Dataset records:
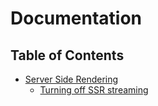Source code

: # Documentation

## Table of Contents

* [Server Side Rendering](SSR)
    * [Turning off SSR streaming](SSR/no_streaming.md)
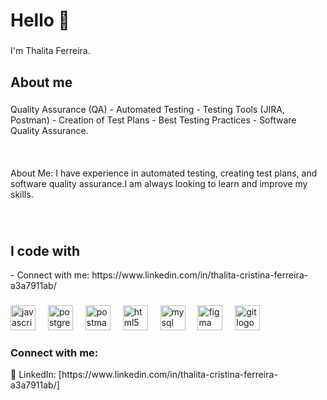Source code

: <h1 align="left">Hello 👋</h1>

###

<p align="left">I'm Thalita Ferreira.</p>

###

<h2 align="left">About me</h2>

###

<p align="left">Quality Assurance (QA) - Automated Testing - Testing Tools (JIRA, Postman) - Creation of Test Plans - Best Testing Practices - Software Quality Assurance.<br><br> <br><br>About Me: I have experience in automated testing, creating test plans, and software quality assurance.I am always looking to learn and improve my skills.</p>

###

<br clear="both">

<h2 align="left">I code with</h2>
- Connect with me: 
https://www.linkedin.com/in/thalita-cristina-ferreira-a3a7911ab/

###

<div align="left">
  <img src="https://cdn.jsdelivr.net/gh/devicons/devicon/icons/javascript/javascript-original.svg" height="40" alt="javascript logo"  />
  <img width="12" />
  <img src="https://cdn.jsdelivr.net/gh/devicons/devicon/icons/postgresql/postgresql-original.svg" height="40" alt="postgresql logo"  />
  <img width="12" />
  <img src="https://skillicons.dev/icons?i=postman" height="40" alt="postman logo"  />
  <img width="12" />
  <img src="https://cdn.simpleicons.org/html5/E34F26" height="40" alt="html5 logo"  />
  <img width="12" />
  <img src="https://cdn.simpleicons.org/mysql/4479A1" height="40" alt="mysql logo"  />
  <img width="12" />
  <img src="https://skillicons.dev/icons?i=figma" height="40" alt="figma logo"  />
  <img width="12" />
  <img src="https://cdn.jsdelivr.net/gh/devicons/devicon/icons/git/git-original.svg" height="40" alt="git logo"  />
</div>

###
<h3 align="left">Connect with me:</h3>
<p align="left">
💼 LinkedIn: [https://www.linkedin.com/in/thalita-cristina-ferreira-a3a7911ab/]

Task to carry out: Everything in the entries above should be printed again exactly, apart from the pictures.

Worked solution:
Source code

: # Documentation

## Table of Contents

* [Server Side Rendering](SSR)
    * [Turning off SSR streaming](SSR/no_streaming.md)
Source code

: <h1 align="left">Hello 👋</h1>

###

<p align="left">I'm Thalita Ferreira.</p>

###

<h2 align="left">About me</h2>

###

<p align="left">Quality Assurance (QA) - Automated Testing - Testing Tools (JIRA, Postman) - Creation of Test Plans - Best Testing Practices - Software Quality Assurance.<br><br> <br><br>About Me: I have experience in automated testing, creating test plans, and software quality assurance.I am always looking to learn and improve my skills.</p>

###

<br clear="both">

<h2 align="left">I code with</h2>
- Connect with me: 
https://www.linkedin.com/in/thalita-cristina-ferreira-a3a7911ab/

###

<div align="left">
  <img src="https://cdn.jsdelivr.net/gh/devicons/devicon/icons/javascript/javascript-original.svg" height="40" alt="javascript logo"  />
  <img width="12" />
  <img src="https://cdn.jsdelivr.net/gh/devicons/devicon/icons/postgresql/postgresql-original.svg" height="40" alt="postgresql logo"  />
  <img width="12" />
  <img src="https://skillicons.dev/icons?i=postman" height="40" alt="postman logo"  />
  <img width="12" />
  <img src="https://cdn.simpleicons.org/html5/E34F26" height="40" alt="html5 logo"  />
  <img width="12" />
  <img src="https://cdn.simpleicons.org/mysql/4479A1" height="40" alt="mysql logo"  />
  <img width="12" />
  <img src="https://skillicons.dev/icons?i=figma" height="40" alt="figma logo"  />
  <img width="12" />
  <img src="https://cdn.jsdelivr.net/gh/devicons/devicon/icons/git/git-original.svg" height="40" alt="git logo"  />
</div>

###
<h3 align="left">Connect with me:</h3>
<p align="left">
💼 LinkedIn: [https://www.linkedin.com/in/thalita-cristina-ferreira-a3a7911ab/]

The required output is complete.